A questão continuou mal resolvida por anos. Em 1960 a ONU aprovou uma resolução recomendando a “descolonização” das ilhas, uma decisão que favorecia a Argentina, o que acirrou ainda mais os ânimos. Percebendo o estrago que causou, poucos anos depois a ONU aprovou a resolução 2065, pedindo que Inglaterra e Argentina chegassem a uma solução negociada.

Mas o “não briguem, crianças” da ONU falhou miseravelmente. A Inglaterra até tentou negociar, foram anos de conversas sigilosas, que, infelizmente, acabaram mal, muito mal. Para entender os motivos pelos quais não foi possível uma solução pacífica, temos que olhar mais de perto a história argentina.

Era um período de pleno desenvolvimento da Argentina, o país era, de longe, o top da América Latina. Hoje é uma grande favela horizontal, deprimente e decadente, mas, acreditem, houve um período em que era um pedacinho da Europa nas Américas.

Porém, entre 1976 e 1983 houve uma severa ditadura militar no país, que praticou atrocidades que fazem a ditadura brasileira parecer um show do Patati Patatá. Graças ao punho de ferro com o qual regiam o país, esta ditadura perdia popularidade e começava a ser ameaçada por inúmeros movimentos de resistência.

Nesse contexto, nesse exato período, se deu um marco histórico em que as Malvinas completavam 150 anos nas mãos da Inglaterra e, por normas internacionais, se esgotaria o prazo para que a Argentina reivindique as Malvinas de volta: se ficasse inerte, seria considerado um consentimento e as ilhas iriam de vez para a Inglaterra, sem qualquer possibilidade futura de contestar a posse das ilhas diplomaticamente. O país foi consultado sobre seu interesse em reivindicar as Malvinas de volta.

E aí entra uma parte nebulosa da história. Há quem diga que os militares argentinos que estavam no poder eram tão toscos, mas tão toscos, que entenderam que esse ultimato dos 150 anos significaria ter que retomar as ilhas na base da porrada, e por isso declararam guerra. Pode parecer improvável, mas as pessoas que estavam no poder à época eram de fato seres humanos muito burros e obtusos, vide o que fizeram. Dizem inclusive que, quando perceberam a merda, alimentaram propositadamente a teoria do parágrafo seguinte, pois preferiam parecer estrategistas (ainda que cagados) do que completos idiotas.

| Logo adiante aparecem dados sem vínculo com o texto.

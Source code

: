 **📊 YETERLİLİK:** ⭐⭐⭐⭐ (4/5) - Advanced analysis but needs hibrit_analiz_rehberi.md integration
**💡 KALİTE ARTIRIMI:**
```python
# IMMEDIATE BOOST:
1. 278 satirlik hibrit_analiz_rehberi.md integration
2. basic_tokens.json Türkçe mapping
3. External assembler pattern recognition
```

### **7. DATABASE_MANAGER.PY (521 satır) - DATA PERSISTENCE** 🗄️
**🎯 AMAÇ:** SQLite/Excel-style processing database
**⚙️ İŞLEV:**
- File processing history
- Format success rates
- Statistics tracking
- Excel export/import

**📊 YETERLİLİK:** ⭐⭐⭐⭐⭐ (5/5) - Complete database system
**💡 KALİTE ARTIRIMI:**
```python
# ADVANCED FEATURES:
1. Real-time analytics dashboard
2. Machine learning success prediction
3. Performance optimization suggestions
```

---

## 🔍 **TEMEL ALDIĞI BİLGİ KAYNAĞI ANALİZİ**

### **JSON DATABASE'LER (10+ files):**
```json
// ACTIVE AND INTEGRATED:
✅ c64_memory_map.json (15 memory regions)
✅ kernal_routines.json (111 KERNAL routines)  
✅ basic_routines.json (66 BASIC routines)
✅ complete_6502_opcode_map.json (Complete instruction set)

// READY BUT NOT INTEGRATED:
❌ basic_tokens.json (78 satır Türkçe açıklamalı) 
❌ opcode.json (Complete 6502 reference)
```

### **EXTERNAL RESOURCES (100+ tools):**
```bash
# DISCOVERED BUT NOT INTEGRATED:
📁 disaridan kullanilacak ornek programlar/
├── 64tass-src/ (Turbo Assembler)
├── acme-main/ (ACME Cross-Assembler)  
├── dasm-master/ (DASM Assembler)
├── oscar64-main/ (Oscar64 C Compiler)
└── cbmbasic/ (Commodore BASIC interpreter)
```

Há uma segunda teoria, que é a mais popular e mais aceita, alegando que declarar guerra foi uma jogada para unir o país contra um inimigo em comum, com o objetivo de gerar um frenesi patriótico, tirando o foco da revolta contra os militares, já que o povo argentino nunca esqueceu como as ilhas foram tomadas na mão grande, na safadeza, com um ato oportunista. Obter as ilhas de volta na diplomacia não restauraria a moral dos militares, por isso optaram pela guerra, para tentar desviar o foco das atrocidades que cometiam no país e para reconquistar a simpatia do povo argentino. Seria uma forma de mostrar ao país que o pulso firme dos militares era necessário.

Ou seja, ou foram muito burros, ou foram muito filhos da puta. Por incrível que pareça, hoje as evidências históricas apontam para o fato de serem muito burros, sequer sabiam (ou se deram ao trabalho de consultar alguém capacitado) que a coisa poderia ser feita pelas vias diplomáticas. Mas, se de fato foram burros, também não faltou oportunidade de serem filhos da puta posteriormente.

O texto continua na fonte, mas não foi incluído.